While a maze is a place to turn, to turn back, to reflect and reconsider. The bridge does not forbid this – it is a space of freedom/equality – but really empties precisely the meaning of the whole thing. It seems so straightforward – why bother second-guessing myself, my memory and history, my knowledge and methods, my goals and priorities?

This is why I call it the space of delusion. It is not only lacking reality, but it has secured the lack. Hence its anesthetic/depressive function in relation to thought, and the ease by which today it gives itself to algorithm. This is not a space of responsibility, for here occur exchanges, not encounters; it is the white space of accountability, of “fundamental decency”. Like AI, it is unlimited, but not infinite. And, what’s more, it has denied access to the infinite. This encounter with the infinite, this futurity that has not yet been desiccated in formula, is an encounter with the otherness of time.

[I suspect the following had gotten too Levinasian; oh well:]

In this encounter, like in the encounter with death – echoed by encounters with the death of others – the conditions are asymmetrical, unfair, AND YET compelling. I can do nothing when facing death – mine, and more importantly another’s –, and yet called by this encounter to compensate for that which has no compensation, no exchange rates, no code. The otherness of time throws up an encounter that breaks with projected anythings, of mice and men alike. No exchanges, no secure common ground, a communication is opened, a site of reflection and question, where moral valuation goes for sustenance. It is an ethical encounter, but of an ethics perhaps orthogonal to the one above, you know, the “justice as fairness” one.

The insistence on a secure common ground as a basis for ethics is where said delusion denies the encounter with time, denies death, and continues “automatic for the people-ing” all over the place, even after it knows for certain that it is, in fact, fracking the ground under its feet. IT continues anyway, such is delusion. It has its own ground already.

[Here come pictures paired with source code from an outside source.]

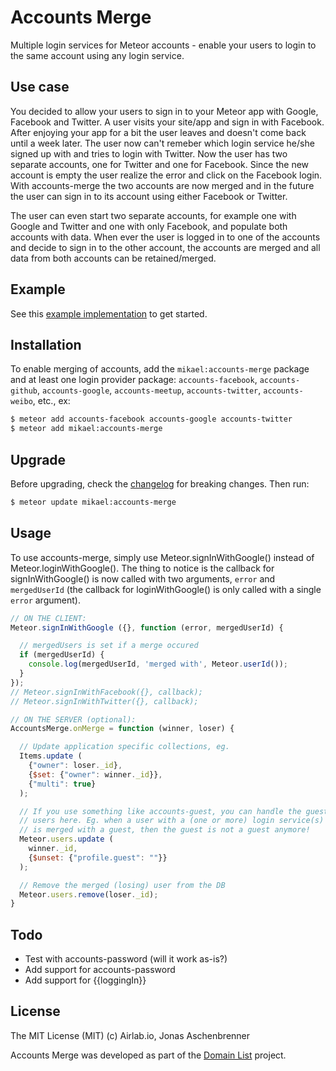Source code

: # Accounts Merge
Multiple login services for Meteor accounts - enable your users to login to the same account using any login service.

## Use case
You decided to allow your users to sign in to your Meteor app with Google, Facebook and Twitter. A user visits your site/app and sign in with Facebook. After enjoying your app for a bit the user leaves and doesn't come back until a week later. The user now can't remeber which login service he/she signed up with and tries to login with Twitter. Now the user has two separate accounts, one for Twitter and one for Facebook. Since the new account is empty the user realize the error and click on the Facebook login. With accounts-merge the two accounts are now merged and in the future the user can sign in to its account using either Facebook or Twitter.

The user can even start two separate accounts, for example one with Google and Twitter and one with only Facebook, and populate both accounts with data. When ever the user is logged in to one of the accounts and decide to sign in to the other account, the accounts are merged and all data from both accounts can be retained/merged.

## Example

See this [example implementation](https://github.com/sanjo/meteor-accounts-merge-example) to get started.

## Installation
To enable merging of accounts, add the `mikael:accounts-merge` package and at least one login provider package: `accounts-facebook`, `accounts-github`, `accounts-google`, `accounts-meetup`, `accounts-twitter`, `accounts-weibo`, etc., ex:

``` sh
$ meteor add accounts-facebook accounts-google accounts-twitter
$ meteor add mikael:accounts-merge
```

## Upgrade
Before upgrading, check the [changelog](https://github.com/sanjo/meteor-accounts-merge/blob/master/History.md) for breaking changes. Then run:
``` sh
$ meteor update mikael:accounts-merge
```

## Usage
To use accounts-merge, simply use Meteor.signInWithGoogle() instead of Meteor.loginWithGoogle(). The thing to notice is the callback for signInWithGoogle() is now called with two arguments, `error` and `mergedUserId` (the callback for loginWithGoogle() is only called with a single `error` argument).

```javascript
// ON THE CLIENT:
Meteor.signInWithGoogle ({}, function (error, mergedUserId) {

  // mergedUsers is set if a merge occured
  if (mergedUserId) {
    console.log(mergedUserId, 'merged with', Meteor.userId());
  }
});
// Meteor.signInWithFacebook({}, callback);
// Meteor.signInWithTwitter({}, callback);
```

```javascript
// ON THE SERVER (optional):
AccountsMerge.onMerge = function (winner, loser) {

  // Update application specific collections, eg.
  Items.update (
    {"owner": loser._id},
    {$set: {"owner": winner._id}},
    {"multi": true}
  );

  // If you use something like accounts-guest, you can handle the guest
  // users here. Eg. when a user with a (one or more) login service(s)
  // is merged with a guest, then the guest is not a guest anymore!
  Meteor.users.update (
    winner._id,
    {$unset: {"profile.guest": ""}}
  );

  // Remove the merged (losing) user from the DB
  Meteor.users.remove(loser._id);
}
```

## Todo
* Test with accounts-password (will it work as-is?)
* Add support for accounts-password
* Add support for {{loggingIn}}

## License
The MIT License (MIT) (c) Airlab.io, Jonas Aschenbrenner

Accounts Merge was developed as part of the [Domain List](http://domainlist.io/) project.

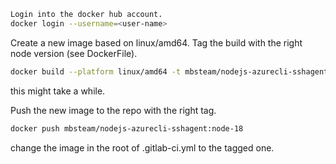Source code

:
 ```bash
Login into the docker hub account.   
docker login --username=<user-name>
```

Create a new image based on linux/amd64. 
Tag the build with the right node version (see DockerFile).  
```bash
docker build --platform linux/amd64 -t mbsteam/nodejs-azurecli-sshagent:node-18 .
```
this might take a while.  

Push the new image to the repo with the right tag.  
```bash
docker push mbsteam/nodejs-azurecli-sshagent:node-18
```

change the image in the root of .gitlab-ci.yml to the tagged one.   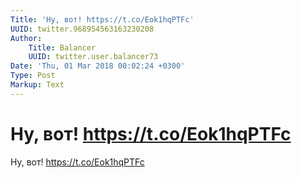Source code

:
 ```yaml
---
Title: 'Ну, вот! https://t.co/Eok1hqPTFc'
UUID: twitter.968954563163230208
Author:
    Title: Balancer
    UUID: twitter.user.balancer73
Date: 'Thu, 01 Mar 2018 00:02:24 +0300'
Type: Post
Markup: Text
---
```


# Ну, вот! https://t.co/Eok1hqPTFc

Ну, вот! https://t.co/Eok1hqPTFc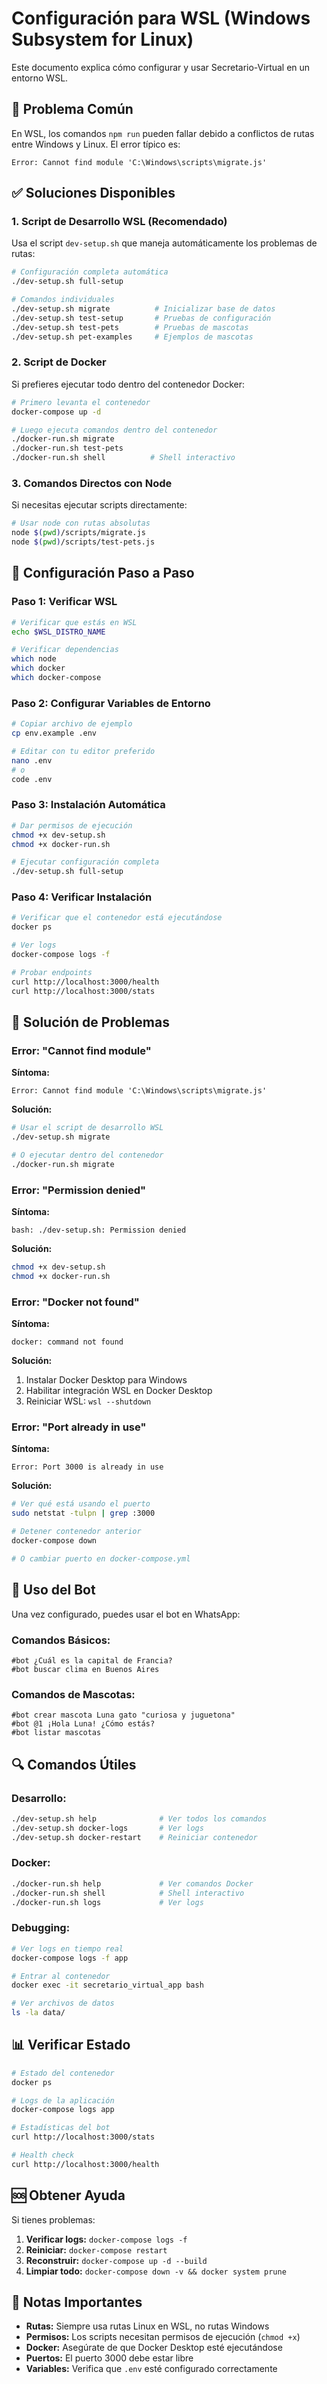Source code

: # Configuración para WSL (Windows Subsystem for Linux)

Este documento explica cómo configurar y usar Secretario-Virtual en un entorno WSL.

## 🚨 Problema Común

En WSL, los comandos `npm run` pueden fallar debido a conflictos de rutas entre Windows y Linux. El error típico es:

```
Error: Cannot find module 'C:\Windows\scripts\migrate.js'
```

## ✅ Soluciones Disponibles

### 1. Script de Desarrollo WSL (Recomendado)

Usa el script `dev-setup.sh` que maneja automáticamente los problemas de rutas:

```bash
# Configuración completa automática
./dev-setup.sh full-setup

# Comandos individuales
./dev-setup.sh migrate          # Inicializar base de datos
./dev-setup.sh test-setup       # Pruebas de configuración
./dev-setup.sh test-pets        # Pruebas de mascotas
./dev-setup.sh pet-examples     # Ejemplos de mascotas
```

### 2. Script de Docker

Si prefieres ejecutar todo dentro del contenedor Docker:

```bash
# Primero levanta el contenedor
docker-compose up -d

# Luego ejecuta comandos dentro del contenedor
./docker-run.sh migrate
./docker-run.sh test-pets
./docker-run.sh shell          # Shell interactivo
```

### 3. Comandos Directos con Node

Si necesitas ejecutar scripts directamente:

```bash
# Usar node con rutas absolutas
node $(pwd)/scripts/migrate.js
node $(pwd)/scripts/test-pets.js
```

## 🔧 Configuración Paso a Paso

### Paso 1: Verificar WSL

```bash
# Verificar que estás en WSL
echo $WSL_DISTRO_NAME

# Verificar dependencias
which node
which docker
which docker-compose
```

### Paso 2: Configurar Variables de Entorno

```bash
# Copiar archivo de ejemplo
cp env.example .env

# Editar con tu editor preferido
nano .env
# o
code .env
```

### Paso 3: Instalación Automática

```bash
# Dar permisos de ejecución
chmod +x dev-setup.sh
chmod +x docker-run.sh

# Ejecutar configuración completa
./dev-setup.sh full-setup
```

### Paso 4: Verificar Instalación

```bash
# Verificar que el contenedor está ejecutándose
docker ps

# Ver logs
docker-compose logs -f

# Probar endpoints
curl http://localhost:3000/health
curl http://localhost:3000/stats
```

## 🐛 Solución de Problemas

### Error: "Cannot find module"

**Síntoma:**
```
Error: Cannot find module 'C:\Windows\scripts\migrate.js'
```

**Solución:**
```bash
# Usar el script de desarrollo WSL
./dev-setup.sh migrate

# O ejecutar dentro del contenedor
./docker-run.sh migrate
```

### Error: "Permission denied"

**Síntoma:**
```
bash: ./dev-setup.sh: Permission denied
```

**Solución:**
```bash
chmod +x dev-setup.sh
chmod +x docker-run.sh
```

### Error: "Docker not found"

**Síntoma:**
```
docker: command not found
```

**Solución:**
1. Instalar Docker Desktop para Windows
2. Habilitar integración WSL en Docker Desktop
3. Reiniciar WSL: `wsl --shutdown`

### Error: "Port already in use"

**Síntoma:**
```
Error: Port 3000 is already in use
```

**Solución:**
```bash
# Ver qué está usando el puerto
sudo netstat -tulpn | grep :3000

# Detener contenedor anterior
docker-compose down

# O cambiar puerto en docker-compose.yml
```

## 📱 Uso del Bot

Una vez configurado, puedes usar el bot en WhatsApp:

### Comandos Básicos:
```
#bot ¿Cuál es la capital de Francia?
#bot buscar clima en Buenos Aires
```

### Comandos de Mascotas:
```
#bot crear mascota Luna gato "curiosa y juguetona"
#bot @1 ¡Hola Luna! ¿Cómo estás?
#bot listar mascotas
```

## 🔍 Comandos Útiles

### Desarrollo:
```bash
./dev-setup.sh help              # Ver todos los comandos
./dev-setup.sh docker-logs       # Ver logs
./dev-setup.sh docker-restart    # Reiniciar contenedor
```

### Docker:
```bash
./docker-run.sh help             # Ver comandos Docker
./docker-run.sh shell            # Shell interactivo
./docker-run.sh logs             # Ver logs
```

### Debugging:
```bash
# Ver logs en tiempo real
docker-compose logs -f app

# Entrar al contenedor
docker exec -it secretario_virtual_app bash

# Ver archivos de datos
ls -la data/
```

## 📊 Verificar Estado

```bash
# Estado del contenedor
docker ps

# Logs de la aplicación
docker-compose logs app

# Estadísticas del bot
curl http://localhost:3000/stats

# Health check
curl http://localhost:3000/health
```

## 🆘 Obtener Ayuda

Si tienes problemas:

1. **Verificar logs:** `docker-compose logs -f`
2. **Reiniciar:** `docker-compose restart`
3. **Reconstruir:** `docker-compose up -d --build`
4. **Limpiar todo:** `docker-compose down -v && docker system prune`

## 📝 Notas Importantes

- **Rutas:** Siempre usa rutas Linux en WSL, no rutas Windows
- **Permisos:** Los scripts necesitan permisos de ejecución (`chmod +x`)
- **Docker:** Asegúrate de que Docker Desktop esté ejecutándose
- **Puertos:** El puerto 3000 debe estar libre
- **Variables:** Verifica que `.env` esté configurado correctamente 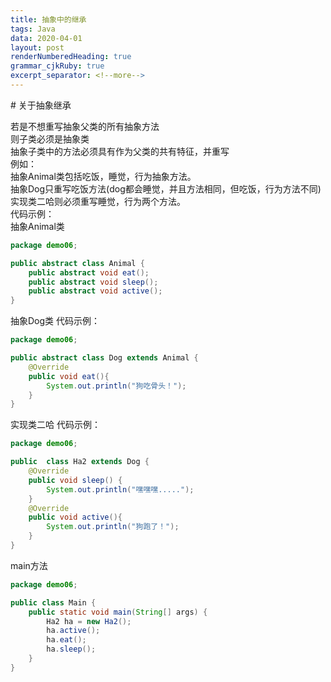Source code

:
 ```yaml
---
title: 抽象中的继承
tags: Java
data: 2020-04-01
layout: post
renderNumberedHeading: true
grammar_cjkRuby: true
excerpt_separator: <!--more-->
---
```

<p align="center"></p>
<!--more-->
# 关于抽象继承     

若是不想重写抽象父类的所有抽象方法     
则子类必须是抽象类    
抽象子类中的方法必须具有作为父类的共有特征，并重写     
例如：  
抽象Animal类包括吃饭，睡觉，行为抽象方法。        
抽象Dog只重写吃饭方法(dog都会睡觉，并且方法相同，但吃饭，行为方法不同)            
实现类二哈则必须重写睡觉，行为两个方法。             
代码示例：             
抽象Animal类              
``` java
package demo06;

public abstract class Animal {
    public abstract void eat();
    public abstract void sleep();
    public abstract void active();
}

```
抽象Dog类
代码示例：
``` java
package demo06;

public abstract class Dog extends Animal {
    @Override
    public void eat(){
        System.out.println("狗吃骨头！");
    }
}

```
实现类二哈
代码示例：
``` java
package demo06;

public  class Ha2 extends Dog {
    @Override
    public void sleep() {
        System.out.println("嘿嘿嘿.....");
    }
    @Override
    public void active(){
        System.out.println("狗跑了！");
    }
}
```
main方法
```java
package demo06;

public class Main {
    public static void main(String[] args) {
        Ha2 ha = new Ha2();
        ha.active();
        ha.eat();
        ha.sleep();
    }
}
```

This is but one facet of this autistic space that boasts of full accountability yet purloins its zero responsibility. This space is super-imposed on the fragmented reality of such communicative encounters, and I admit I’m not sure if it only distorts it, or actually sucking it dry. Super-imposed, imposed from above, not from within. That is the meaning of securing a common ground as a basis for dialogue. The latter loses ethically crucial dimensions of meaning by this imposition.

Read this into socio-political discourse as you will.